── Data for the task
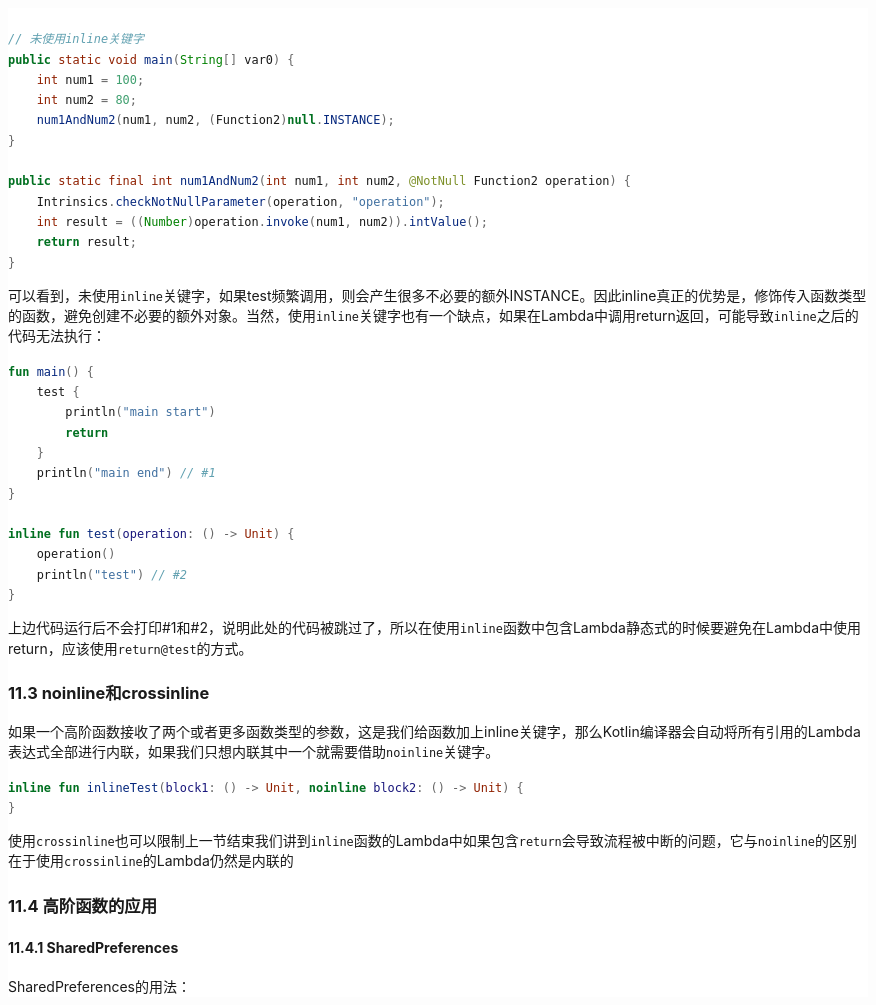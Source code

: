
 ```java

// 未使用inline关键字
public static void main(String[] var0) {
    int num1 = 100;
    int num2 = 80;
    num1AndNum2(num1, num2, (Function2)null.INSTANCE);
}

public static final int num1AndNum2(int num1, int num2, @NotNull Function2 operation) {
    Intrinsics.checkNotNullParameter(operation, "operation");
    int result = ((Number)operation.invoke(num1, num2)).intValue();
    return result;
}
```

可以看到，未使用`inline`关键字，如果test频繁调用，则会产生很多不必要的额外INSTANCE。因此inline真正的优势是，修饰传入函数类型的函数，避免创建不必要的额外对象。当然，使用`inline`关键字也有一个缺点，如果在Lambda中调用return返回，可能导致`inline`之后的代码无法执行：

```kotlin
fun main() {
    test {
        println("main start")
        return
    }
    println("main end") // #1
}

inline fun test(operation: () -> Unit) {
    operation()
    println("test") // #2
}
```

上边代码运行后不会打印#1和#2，说明此处的代码被跳过了，所以在使用`inline`函数中包含Lambda静态式的时候要避免在Lambda中使用return，应该使用`return@test`的方式。

### 11.3 noinline和crossinline

如果一个高阶函数接收了两个或者更多函数类型的参数，这是我们给函数加上inline关键字，那么Kotlin编译器会自动将所有引用的Lambda表达式全部进行内联，如果我们只想内联其中一个就需要借助`noinline`关键字。

```kotlin
inline fun inlineTest(block1: () -> Unit, noinline block2: () -> Unit) {
}
```

使用`crossinline`也可以限制上一节结束我们讲到`inline`函数的Lambda中如果包含`return`会导致流程被中断的问题，它与`noinline`的区别在于使用`crossinline`的Lambda仍然是内联的

### 11.4 高阶函数的应用

#### 11.4.1 SharedPreferences

SharedPreferences的用法：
────
◆ What you need to do: Display every line of the listing that contains the string "Unit".

◆ Problem solution:
inline fun test(operation: () -> Unit) {
inline fun inlineTest(block1: () -> Unit, noinline block2: () -> Unit) {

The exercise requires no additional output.